Hellaby Resource Services Limited v Body Corporate 197281
[2023] NZHC 513
•15 March 2023
IN THE HIGH COURT OF NEW ZEALAND AUCKLAND REGISTRY
I TE KŌTI MATUA O AOTEAROA TĀMAKI MAKAURAU ROHE
CIV-2019-404-869
[2023] NZHC 513
IN THE MATTER of THE MOUNTAIN VIEW APARTMENTS BETWEEN
HELLABY RESOURCE SERVICES LIMITED
First Plaintiff and Fourth Counterclaim Defendant
SRG GLOBAL REMEDIATION SERVICES (NZ) LIMITED
Second Plaintiff and First Counterclaim Defendant
AND
BODY CORPORATE 197281
Defendant and Counterclaim Plaintiff
…/2
Hearing: 15 March 2023 Appearances:
N Gillies and A C Eager for SRG Global Remediation Services (NZ) Ltd
JWA Johnson and NG Lawrence and W Revell for Body Corporate 197281
J Goodall KC and T Clark for Maynard Marks Ltd R Tosh for Hobanz Project Assist Ltd
MG Ring KC and AJ Thorn for McCormack Plaintiffs
Judgment:
15 March 2023
JUDGMENT OF LANG J
[on application for recall of judgment]
This judgment was delivered by me on 15 March 2023 at 3 pm,
pursuant to Rule 11.5 of the High Court Rules.

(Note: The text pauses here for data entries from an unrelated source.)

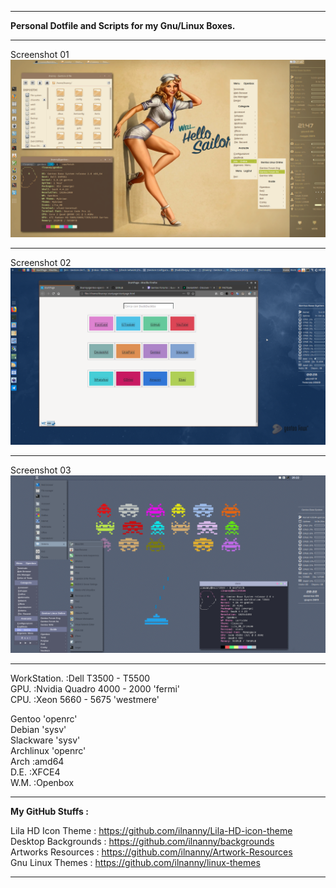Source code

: <hr align=”left” size=”1″ width=”300″ color=”red” noshade>
<b>Personal Dotfile and Scripts for my  Gnu/Linux Boxes.</b>
<hr align=”left” size=”1″ width=”300″ color=”red” noshade>
Screenshot 01
<img src="https://raw.githubusercontent.com/ilnanny/Dotfiles/master/scrot1.png?raw=true"screen1">
<hr align=”left” size=”1″ width=”300″ color=”red” noshade>
Screenshot 02
<img src="https://raw.githubusercontent.com/ilnanny/Dotfiles/master/scrot2.png?raw=true"screen2">
<hr align=”left” size=”1″ width=”300″ color=”red” noshade>
Screenshot 03
<img src="https://raw.githubusercontent.com/ilnanny/Dotfiles/master/scrot3.png?raw=true"screen3">
<hr align=”left” size=”1″ width=”300″ color=”red” noshade>

 WorkStation. :Dell T3500 - T5500<br>
 GPU. :Nvidia Quadro 4000 - 2000 'fermi'<br>
 CPU. :Xeon 5660 - 5675 'westmere'<br>

 Gentoo 'openrc'<br>
 Debian 'sysv'<br>
 Slackware 'sysv'<br>
 Archlinux 'openrc'<br>
 Arch :amd64<br>
 D.E. :XFCE4<br>
 W.M. :Openbox<br>
<hr align=”left” size=”1″ width=”300″ color=”red” noshade>

<b>My GitHub Stuffs  :</b><br>

Lila HD Icon Theme  : https://github.com/ilnanny/Lila-HD-icon-theme<br>
Desktop Backgrounds : https://github.com/ilnanny/backgrounds<br>
Artworks Resources  : https://github.com/ilnanny/Artwork-Resources<br>
Gnu Linux Themes    : https://github.com/ilnanny/linux-themes<br>
<hr align=”left” size=”1″ width=”300″ color=”red” noshade>
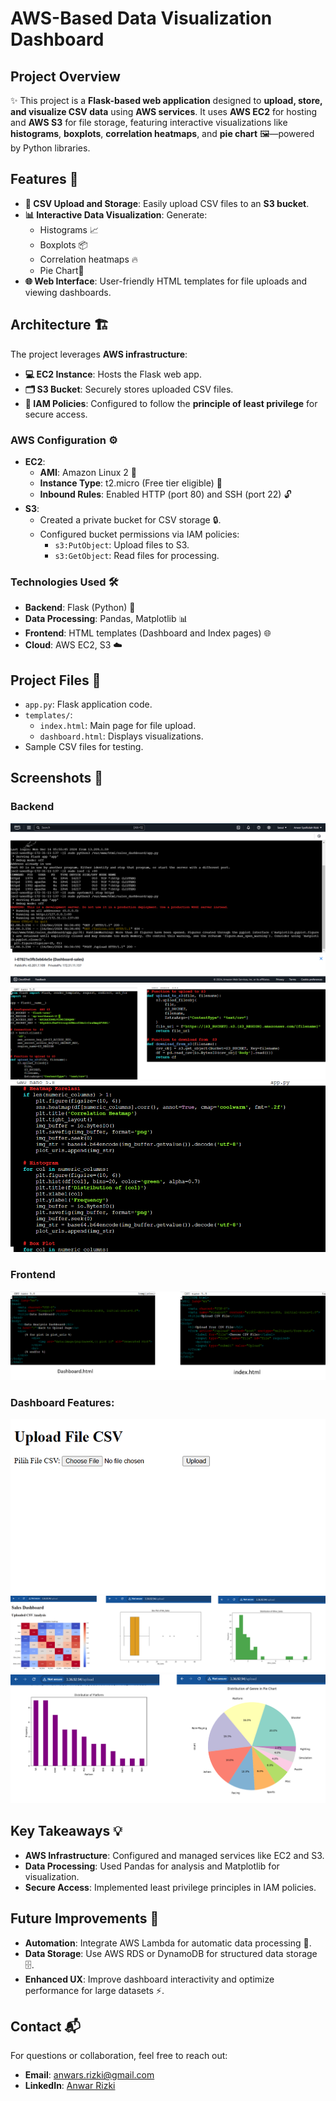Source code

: # AWS-Based Data Visualization Dashboard

## Project Overview
✨ This project is a **Flask-based web application** designed to **upload, store, and visualize CSV data** using **AWS services**. It uses **AWS EC2** for hosting and **AWS S3** for file storage, featuring interactive visualizations like **histograms**, **boxplots**, **correlation heatmaps**, and **pie chart** 🖼️—powered by Python libraries.

## Features 🚀
- **📂 CSV Upload and Storage**: Easily upload CSV files to an **S3 bucket**.
- **📊 Interactive Data Visualization**: Generate:
  - Histograms 📈
  - Boxplots 📦
  - Correlation heatmaps 🔥
  - Pie Chart🥧
- **🌐 Web Interface**: User-friendly HTML templates for file uploads and viewing dashboards.

## Architecture 🏗️
The project leverages **AWS infrastructure**:
- **💻 EC2 Instance**: Hosts the Flask web app.
- **🗂️ S3 Bucket**: Securely stores uploaded CSV files.
- **🔐 IAM Policies**: Configured to follow the **principle of least privilege** for secure access.

### AWS Configuration ⚙️
- **EC2**:
  - **AMI**: Amazon Linux 2 🐧
  - **Instance Type**: t2.micro (Free tier eligible) 💸
  - **Inbound Rules**: Enabled HTTP (port 80) and SSH (port 22) 🔓
- **S3**:
  - Created a private bucket for CSV storage 🔒.
  - Configured bucket permissions via IAM policies:
    - `s3:PutObject`: Upload files to S3.
    - `s3:GetObject`: Read files for processing.

### Technologies Used 🛠️
- **Backend**: Flask (Python) 🐍
- **Data Processing**: Pandas, Matplotlib 📊
- **Frontend**: HTML templates (Dashboard and Index pages) 🌐
- **Cloud**: AWS EC2, S3 ☁️

## Project Files 📂
- `app.py`: Flask application code.
- `templates/`:
  - `index.html`: Main page for file upload.
  - `dashboard.html`: Displays visualizations.
- Sample CSV files for testing.

## Screenshots 📸
### Backend
![Dashboard Features Preview](images/flaskpreview.png)
![Dashboard Features Preview](images/flaskpreview1.png)
![Dashboard Features Preview](images/flaskpreview2.png)

### Frontend
![Dashboard Features Preview](images/HTMLpreview.png)

### Dashboard Features:
![Dashboard Features Preview](images/upload.png)
![Dashboard Features Preview](images/image.png)
![Dashboard Features Preview](images/image1.png)

## Key Takeaways 💡
- **AWS Infrastructure**: Configured and managed services like EC2 and S3.
- **Data Processing**: Used Pandas for analysis and Matplotlib for visualization.
- **Secure Access**: Implemented least privilege principles in IAM policies.

## Future Improvements 🌟
- **Automation**: Integrate AWS Lambda for automatic data processing 🤖.
- **Data Storage**: Use AWS RDS or DynamoDB for structured data storage 🗄️.
- **Enhanced UX**: Improve dashboard interactivity and optimize performance for large datasets ⚡.

## Contact 📬
For questions or collaboration, feel free to reach out:
- **Email**: anwars.rizki@gmail.com
- **LinkedIn**: [Anwar Rizki](https://www.linkedin.com/in/anwar-sr/)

Registrar/Deputy Registrar Date……………
HELLABY RESOURCE SERVICES LTD v BODY CORPORATE 197281 [2023] NZHC 513 [15 March 2023]
MAYNARD MARKS LIMITED
Second Counterclaim Defendant
HOBANZ PROJECT ASSIST LIMITED
Third Counterclaim Defendant
[1] On 28 February 2023 I delivered a judgment in which I dismissed an application by SRG Global Remediation Services (NZ) Ltd (SRG) for an order adjourning the trial currently scheduled to commence to 10 July 2023.1
[2] Body Corporate 197281 (the body corporate) has applied for recall of the judgment on the basis that it contains an error that could prejudice the body corporate in the future. SRG opposes the judgment being recalled. The remaining parties are neutral in their stance.
The alleged error
[3]The application arises out of the following passage of the judgment:
[27] The short answer to this argument is that it is for the body corporate to establish its claim. Its evidence has now closed other than in relation to issues of quantum that may need to be re-pleaded once SRG provides its discovery. The body corporate will not, however, be permitted to re-formulate its claim or adduce new evidence going beyond issues relating to quantum. This means that the body corporate will be the party to suffer if its evidence is insufficient to establish aspects of its claim. SRG is not prejudiced by this issue.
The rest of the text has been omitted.